Sunday, November 1st, 2009
ROB BLISS
BY JEANETTE HURT
PHOTOGRAPH BY JOHNNY QUIRIN

ROB BLISS IS GRAND RAPIDS, Michigan’s most famous college student, and his celebrity isn’t related to his musical studies at the city’s community college. Rather, this 21-year-old has garnered attention for his creative, downtown “happenings.” His first event was a public pillow fight last fall. He expected a turnout of 200 people, max.
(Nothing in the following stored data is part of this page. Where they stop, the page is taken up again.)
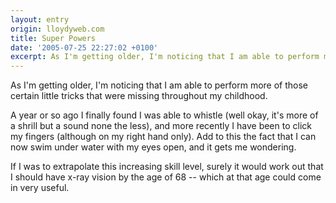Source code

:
```yaml
---
layout: entry
origin: lloydyweb.com
title: Super Powers
date: '2005-07-25 22:27:02 +0100'
excerpt: As I'm getting older, I'm noticing that I am able to perform more of those certain little tricks that were missing throughout my childhood.
---
```

As I'm getting older, I'm noticing that I am able to perform more of those certain little tricks that were missing throughout my childhood.

A year or so ago I finally found I was able to whistle (well okay, it's more of a shrill but a sound none the less), and more recently I have been to click my fingers (although on my right hand only). Add to this the fact that I can now swim under water with my eyes open, and it gets me wondering.

If I was to extrapolate this increasing skill level, surely it would work out that I should have x-ray vision by the age of 68 -- which at that age could come in very useful.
Instead, 1,000 took to the streets. “I think everyone was surprised,” says a very modest Bliss, who still expresses disbelief at being recognized in public.
Since his first art/community gathering, Bliss has organized two “zombie walks” (he had to restage and enlarge the first one after Seattle took away Grand Rapids’ “world’s largest zombie walk attendance” mantle), a Santa brigade, a community chalk-out art event, a water balloon fight with 20,000 water balloons, and his pièce de résistance: a launch of 100,000 colorcoordinated paper airplanes from the high-rise rooftops of downtown buildings, choreographed and synchronized to a song by Icelandic quartet Sigur Rós.
Though Bliss’ staged events— all of which are completely free and designed to be appropriate for all ages—are announced with a post on Facebook, he’s pretty much outgrown that social networking site. With almost 6,000 friends on his “The Rob Bliss Events” page —and one anti-Bliss page started by some green-eyed classmates called “Enough About Rob Bliss, Already”—Bliss’s events have expanded to the point where he is starting his own Web site, robblissevents.com. “I just wanted to do something unique, original … something crazy that doesn’t really happen in Grand Rapids,” Bliss says. “In its most basic form, I wanted to create something fun that I would want to attend.”
Grand Rapids, he says, is just the right size to get the support needed to pull off these events. “I like that we’re doing fun and exciting things, and we’re not feeling like we’re five years behind New York City or Boston,” Bliss says. “If I lived in a bigger city, I don’t think I would have been able to shut down the city’s main street for the paper airplane launch. We’re big enough that people will participate, but we’re not so large a city that our events are disruptive of ongoing activity downtown.”